Commemoration is Healing
Significant loss demands change within the family structure. Families must learn how to live with their loved one’s life history and absence. Remembering events and talking about the deceased sibling, using their name, describing their personality traits, eating their favorite food, and keeping a memento significantly related to the deceased is a normal part of transitioning through personal grief and loss. It helps the child keep the deceased with the family for a few minutes and get use to the idea of living with their absence.
Honoring our loved ones through a child friendly social activity is normal and healing too. Children learn to pay respect and honor another through the role modeling of adults and peers. Families can discover unique ways to pay tribute by brainstorming with each other about what each member would like to do. Sometimes it is a matter of following the child’s lead and doing the spontaneous, like one time we had a birthday party for our grandson because his sibling could not bear the idea of him never having one. From her five year old perspective and need, she was bringing honor to her little brother by throwing a party. She hasn’t asked to have another party for him because her parents allowed her to spontaneously work through her personal grief issue.
Children Want to Have Healing Fun During Their Bereavement
Children do feel sad, angry, fearful and happy during bereavement. Part of their healing from grief is to acknowledge their pain of loss and accept their sibling’s absence by doing something fun. Fun activities reduce the stress of grief; help them accept living with the absence of their deceased sibling and the courage to move forward with their lives.
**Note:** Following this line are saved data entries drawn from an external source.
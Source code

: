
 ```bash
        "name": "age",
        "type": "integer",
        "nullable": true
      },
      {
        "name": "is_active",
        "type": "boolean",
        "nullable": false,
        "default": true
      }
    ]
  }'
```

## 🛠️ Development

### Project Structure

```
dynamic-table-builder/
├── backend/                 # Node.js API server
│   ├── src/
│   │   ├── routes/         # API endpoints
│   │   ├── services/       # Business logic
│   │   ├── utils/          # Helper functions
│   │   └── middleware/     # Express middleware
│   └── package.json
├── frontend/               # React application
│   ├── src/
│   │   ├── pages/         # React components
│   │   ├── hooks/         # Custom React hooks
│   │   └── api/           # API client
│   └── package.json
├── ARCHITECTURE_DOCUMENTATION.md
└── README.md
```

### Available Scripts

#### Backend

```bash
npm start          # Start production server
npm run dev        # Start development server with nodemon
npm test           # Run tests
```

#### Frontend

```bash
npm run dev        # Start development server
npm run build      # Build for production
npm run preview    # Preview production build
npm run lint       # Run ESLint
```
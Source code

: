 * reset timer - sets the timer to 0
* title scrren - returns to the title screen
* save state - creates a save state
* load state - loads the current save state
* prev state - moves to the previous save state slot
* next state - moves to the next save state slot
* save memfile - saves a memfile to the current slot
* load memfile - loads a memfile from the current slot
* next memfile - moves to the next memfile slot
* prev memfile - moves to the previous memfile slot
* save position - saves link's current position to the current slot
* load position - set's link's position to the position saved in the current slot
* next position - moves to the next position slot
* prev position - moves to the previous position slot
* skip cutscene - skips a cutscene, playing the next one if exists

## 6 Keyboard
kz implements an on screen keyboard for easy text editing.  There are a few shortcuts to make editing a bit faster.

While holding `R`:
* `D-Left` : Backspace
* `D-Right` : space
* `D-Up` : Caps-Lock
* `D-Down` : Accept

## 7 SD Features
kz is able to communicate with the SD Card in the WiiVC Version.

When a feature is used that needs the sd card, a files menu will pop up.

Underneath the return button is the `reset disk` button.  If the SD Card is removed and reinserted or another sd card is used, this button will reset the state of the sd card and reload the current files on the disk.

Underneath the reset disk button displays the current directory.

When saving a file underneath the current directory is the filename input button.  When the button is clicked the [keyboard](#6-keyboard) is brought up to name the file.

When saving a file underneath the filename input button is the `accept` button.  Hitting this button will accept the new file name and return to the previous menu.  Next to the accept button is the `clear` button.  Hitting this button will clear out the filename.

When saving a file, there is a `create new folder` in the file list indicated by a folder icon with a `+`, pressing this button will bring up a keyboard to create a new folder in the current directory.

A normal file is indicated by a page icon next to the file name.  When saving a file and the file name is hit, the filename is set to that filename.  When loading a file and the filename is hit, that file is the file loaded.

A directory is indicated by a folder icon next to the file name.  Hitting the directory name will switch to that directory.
Below are some children suggested ideas.
- Blow kisses toward the wind so they can be carried to Heaven
- Grab at the wind to catch kisses from Heaven
- Toss a real flower or unsalted popcorn in a flowing river
- Toss rose petals out a window while driving down the road of a favorite family spot
- Play at a favorite place the loved one shared with the child.
- Draw pictures and place them in a remembrance box
- Wear a funny hat or another piece of clothing backwards
- Make remembrance t-shirts with hug hand prints on them
- Plant grass seed on the grave-site
- Plant a sibling tree or garden in a significant place.
- Color me a song: Put on children’s music and draw or color with the rhythm of the music
- Make shaped sugar cookies and putting the loved one’s name on one
- Make a Christmas ornament with the loved one’s picture
- Make a family memory tree with family pictures
- Make a shaped memory book
- Attend a community memory walk at a park
- Sending off balloons
- Paint a remembrance rock from a family vacation with the loved ones name on it.
- Attend a candle lighting ceremony
- Pick out a picture book to read and then donate it to the local library
Wonderful tips for those grieving. Thanks for sharing.
Jewell,
Another sensitive writing from you pen! A lovely piece full of practical ideas.
Excellent. My father died when I was young and I think you captured the minds and needs of children very well here.
Thanks for sharing Jewel. Practical and sensitive all in one. I will use these as I work with children.
Jewel – a very insightful and sensitive piece. I especially like the list of ideas at the end!
Thank you so much commenters for your kind words. It warms my heart to know my words were encouraging and helpful.